Duwamish Revealed art project: Maybe you’ve already seen the signs! See what else is in store, from sculpture to dance to …

By Tracy Record
West Seattle Blog editor

At sites along the Duwamish River, from West Seattle to South Park and beyond, a huge four-month art project is about to “open.” And you might already have seen signs of it … in one case, literally, signs:

When Jonathan tweeted a photo of that sign and called it to our attention Friday morning – with the backdrop at Port of Seattle-owned Jack Block Park, within view of the Shell oil rig Polar Pioneer – we had a hard time imagining that kind of sign could have been guerrilla-installed without port security noticing. Then WSB reader “Grayson Girl” texted us about it this morning and we went over to see for ourselves. She also mentioned another sign out on the pier – and that’s where we found the key clue.

A small label near that sign attributes it to Jack Daws and Duwamish Revealed.

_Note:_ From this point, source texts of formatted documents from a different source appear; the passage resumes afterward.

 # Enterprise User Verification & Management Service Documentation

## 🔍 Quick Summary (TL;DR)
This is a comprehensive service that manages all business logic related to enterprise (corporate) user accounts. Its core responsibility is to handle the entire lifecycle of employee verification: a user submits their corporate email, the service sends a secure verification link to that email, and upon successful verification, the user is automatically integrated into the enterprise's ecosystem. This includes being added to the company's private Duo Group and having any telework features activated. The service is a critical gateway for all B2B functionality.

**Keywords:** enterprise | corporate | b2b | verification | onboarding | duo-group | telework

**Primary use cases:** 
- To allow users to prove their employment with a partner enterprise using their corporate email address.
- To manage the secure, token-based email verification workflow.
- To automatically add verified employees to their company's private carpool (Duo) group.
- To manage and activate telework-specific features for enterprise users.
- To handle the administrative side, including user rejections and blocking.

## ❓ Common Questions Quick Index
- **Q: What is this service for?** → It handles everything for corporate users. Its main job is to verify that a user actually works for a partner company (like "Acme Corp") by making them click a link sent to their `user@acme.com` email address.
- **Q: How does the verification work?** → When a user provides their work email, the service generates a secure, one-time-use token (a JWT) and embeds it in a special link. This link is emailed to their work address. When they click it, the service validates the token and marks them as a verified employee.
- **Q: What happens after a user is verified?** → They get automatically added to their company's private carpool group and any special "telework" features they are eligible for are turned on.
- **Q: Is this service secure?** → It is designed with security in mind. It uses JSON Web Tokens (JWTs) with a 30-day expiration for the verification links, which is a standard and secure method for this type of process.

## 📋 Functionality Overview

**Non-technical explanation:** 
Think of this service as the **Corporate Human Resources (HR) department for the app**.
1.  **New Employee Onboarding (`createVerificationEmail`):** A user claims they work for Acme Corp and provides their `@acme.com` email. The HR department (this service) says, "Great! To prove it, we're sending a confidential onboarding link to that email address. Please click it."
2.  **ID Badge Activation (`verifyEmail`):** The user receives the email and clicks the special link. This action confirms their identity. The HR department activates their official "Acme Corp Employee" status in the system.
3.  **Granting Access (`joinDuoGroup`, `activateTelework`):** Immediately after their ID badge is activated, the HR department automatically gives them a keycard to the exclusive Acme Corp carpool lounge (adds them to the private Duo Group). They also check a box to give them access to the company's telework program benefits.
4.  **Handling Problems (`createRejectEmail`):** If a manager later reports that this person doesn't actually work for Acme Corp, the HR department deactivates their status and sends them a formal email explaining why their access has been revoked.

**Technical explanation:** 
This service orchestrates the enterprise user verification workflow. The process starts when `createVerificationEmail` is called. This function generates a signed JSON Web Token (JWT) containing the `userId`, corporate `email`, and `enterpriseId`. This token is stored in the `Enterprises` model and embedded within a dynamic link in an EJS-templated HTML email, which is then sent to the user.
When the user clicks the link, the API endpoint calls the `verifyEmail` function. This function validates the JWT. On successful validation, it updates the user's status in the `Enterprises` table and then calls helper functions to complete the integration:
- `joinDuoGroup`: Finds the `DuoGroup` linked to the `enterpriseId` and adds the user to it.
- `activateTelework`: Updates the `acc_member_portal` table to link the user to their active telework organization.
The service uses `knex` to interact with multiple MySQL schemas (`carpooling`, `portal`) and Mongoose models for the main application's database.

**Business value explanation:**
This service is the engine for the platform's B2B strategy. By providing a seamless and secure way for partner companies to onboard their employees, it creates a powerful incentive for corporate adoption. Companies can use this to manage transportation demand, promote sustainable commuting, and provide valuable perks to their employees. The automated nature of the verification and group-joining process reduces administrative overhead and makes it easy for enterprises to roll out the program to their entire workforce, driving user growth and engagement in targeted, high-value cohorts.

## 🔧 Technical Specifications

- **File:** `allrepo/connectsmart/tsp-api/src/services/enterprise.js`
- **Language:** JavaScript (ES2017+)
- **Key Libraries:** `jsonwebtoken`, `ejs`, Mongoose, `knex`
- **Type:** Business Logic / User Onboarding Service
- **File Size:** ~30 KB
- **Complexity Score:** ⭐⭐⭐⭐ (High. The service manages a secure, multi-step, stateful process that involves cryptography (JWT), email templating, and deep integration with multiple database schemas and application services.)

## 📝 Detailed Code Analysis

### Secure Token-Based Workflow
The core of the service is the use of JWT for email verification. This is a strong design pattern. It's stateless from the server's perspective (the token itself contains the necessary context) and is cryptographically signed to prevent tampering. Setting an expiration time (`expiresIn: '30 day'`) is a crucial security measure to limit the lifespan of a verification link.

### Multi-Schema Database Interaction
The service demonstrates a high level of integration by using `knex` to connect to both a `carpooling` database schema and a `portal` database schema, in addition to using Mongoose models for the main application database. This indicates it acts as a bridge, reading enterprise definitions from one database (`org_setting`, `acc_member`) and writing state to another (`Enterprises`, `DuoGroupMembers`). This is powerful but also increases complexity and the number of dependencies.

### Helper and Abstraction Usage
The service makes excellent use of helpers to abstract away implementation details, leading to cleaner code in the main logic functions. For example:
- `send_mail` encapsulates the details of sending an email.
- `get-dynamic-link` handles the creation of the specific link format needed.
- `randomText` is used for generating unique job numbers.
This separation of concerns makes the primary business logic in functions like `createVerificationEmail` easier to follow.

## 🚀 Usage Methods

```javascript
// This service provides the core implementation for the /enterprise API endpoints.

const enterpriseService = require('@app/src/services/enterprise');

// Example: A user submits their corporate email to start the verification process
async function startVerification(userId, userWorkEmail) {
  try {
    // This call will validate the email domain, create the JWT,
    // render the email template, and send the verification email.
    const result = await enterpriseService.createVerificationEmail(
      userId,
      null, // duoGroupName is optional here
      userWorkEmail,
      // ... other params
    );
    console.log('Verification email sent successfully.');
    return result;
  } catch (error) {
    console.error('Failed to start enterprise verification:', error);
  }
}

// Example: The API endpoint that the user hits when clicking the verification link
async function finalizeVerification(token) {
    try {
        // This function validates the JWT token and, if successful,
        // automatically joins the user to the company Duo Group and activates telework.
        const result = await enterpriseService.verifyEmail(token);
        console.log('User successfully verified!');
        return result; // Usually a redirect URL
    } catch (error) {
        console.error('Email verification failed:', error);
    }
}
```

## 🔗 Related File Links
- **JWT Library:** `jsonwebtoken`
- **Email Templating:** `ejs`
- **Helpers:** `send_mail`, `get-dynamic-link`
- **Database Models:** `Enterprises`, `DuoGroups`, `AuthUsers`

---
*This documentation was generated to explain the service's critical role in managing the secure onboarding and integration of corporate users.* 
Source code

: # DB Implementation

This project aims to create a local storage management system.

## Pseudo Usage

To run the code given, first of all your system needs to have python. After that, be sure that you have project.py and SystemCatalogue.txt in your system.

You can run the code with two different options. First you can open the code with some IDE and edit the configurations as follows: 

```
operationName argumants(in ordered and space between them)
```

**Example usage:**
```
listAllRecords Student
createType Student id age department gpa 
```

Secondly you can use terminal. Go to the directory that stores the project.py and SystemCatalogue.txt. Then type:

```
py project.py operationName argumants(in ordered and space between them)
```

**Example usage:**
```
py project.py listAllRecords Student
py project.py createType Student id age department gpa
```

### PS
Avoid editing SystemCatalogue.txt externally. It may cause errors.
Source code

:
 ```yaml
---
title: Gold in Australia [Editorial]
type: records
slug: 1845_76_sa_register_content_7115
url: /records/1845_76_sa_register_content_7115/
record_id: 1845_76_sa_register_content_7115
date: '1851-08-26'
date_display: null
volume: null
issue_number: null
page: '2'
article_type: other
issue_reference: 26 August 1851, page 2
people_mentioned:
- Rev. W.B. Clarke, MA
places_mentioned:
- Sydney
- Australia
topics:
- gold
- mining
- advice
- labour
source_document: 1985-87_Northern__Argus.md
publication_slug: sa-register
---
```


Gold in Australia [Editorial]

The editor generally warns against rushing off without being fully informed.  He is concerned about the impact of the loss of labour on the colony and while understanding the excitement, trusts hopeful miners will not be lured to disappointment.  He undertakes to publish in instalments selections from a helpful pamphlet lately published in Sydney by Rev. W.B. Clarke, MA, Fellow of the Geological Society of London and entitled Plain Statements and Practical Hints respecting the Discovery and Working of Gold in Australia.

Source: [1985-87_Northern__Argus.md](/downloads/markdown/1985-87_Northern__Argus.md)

Daws is a Seattle artist; Duwamish Revealed is the name of the big art project that is about to officially open at locations from West Seattle to Tukwila. And we do mean big: More than a dozen sites, and dozens of collaborators. Here’s the program with details (including Daws listed as one of the Jack Block Park artists):

Sarah Kavage and Nicole Kistler are the artistic directors for Duwamish Revealed, a project of the Environmental Coalition of South Seattle, as explained here. (Kavage confirmed to WSB tonight that the Jack Block signs are part of DR, installed with authorization just two days ago.) We recorded them talking about their grand project at last month’s Duwamish Alive! opening ceremony:

Last summer, we published their call for artists – mentioning at the time that it wasn’t just intended for people who already consider themselves artists.

And indeed, the participants are from a range of backgrounds – including students from West Seattle’s Pathfinder K-8 School, whose work at T-107 Park on this side of the Duwamish involves “a sculptural interpretation of a Coast Salish fish trap,” in collaboration with Jennifer Bennett.

Back at Jack Block Park, as noted on the program shown above, you’ll see the Duwamish Lighthouse by George Lee – some of which he’s chronicling on Instagram – plus Jordan Monez‘s work Plant 2015: “To-scale replicas of the ersatz neighborhood built on top of Boeing Plant 2 during WWII are a tribute to the river’s wartime history and the act of revealing, and concealing, history.” Other West Seattle locations on the Duwamish Revealed roster include Terminal 105 and 107 Parks, Lafarge, and Harbor Island (if you can’t see the program embedded above, see it here as a PDF).

Ongoing performance-related art includes free workshops by Ballet Folklorico Angeles de Mexico, weekly in White Center and South Park.

In the photo provided by Duwamish Revealed are Ballet Folklorico’s Aurelia Ramos and Jose Antonio Malagon Garcia.

The grand-opening celebration for Duwamish Revealed is next Friday (June 5th) with soundscapes and sculpture at the installation site called The Estuary on the east bank of the river, 4651 Diagonal Avenue South – details and map here.

Other day/time-specific events along the way include the Water Festival in South Park, August 15-16, and “Revealing Coast Salish Cultures,” with canoe families landing at T-107 Park for an event there and across the street at the Duwamish Tribe Longhouse on September 12th. Even sooner than all that, check out what’s on the calendar.

And for all you’ll find there, it’s just a drop from the river of visual art, performance art, and more that will comprise Duwamish Revealed – browse the official website to sample more.

5 Replies to "Duwamish Revealed art project: Maybe you've already seen the signs! See what else is in store, from sculpture to dance to ..."

  • NancyS May 30, 2015 (8:47 pm)

    This is going to be an amazing project! Great work Sarah and Nicole and all the artists and community groups participating. Do check it out.

  • Ray May 31, 2015 (6:48 pm)

    Is there any info on the financials?

    In other words, who is funding the project? Ray

    • WSB May 31, 2015 (6:57 pm)

      It’s in our original story, linked above, and on their website. Various grants. And some of the individual works have their own funding.

  • innocent bystander June 1, 2015 (9:56 am)

    Derrick Jensen is worth reading if you want to really understand the ideological underpinnings at work. Jensen was a “ends justify the means” thinker and has openly advocated property destruction to save nature. He’s no John Muir or even a Hazel Wolf.

  • G June 1, 2015 (1:21 pm)

    I like public art, but art chained to a political message? Too much like Soviet Realism.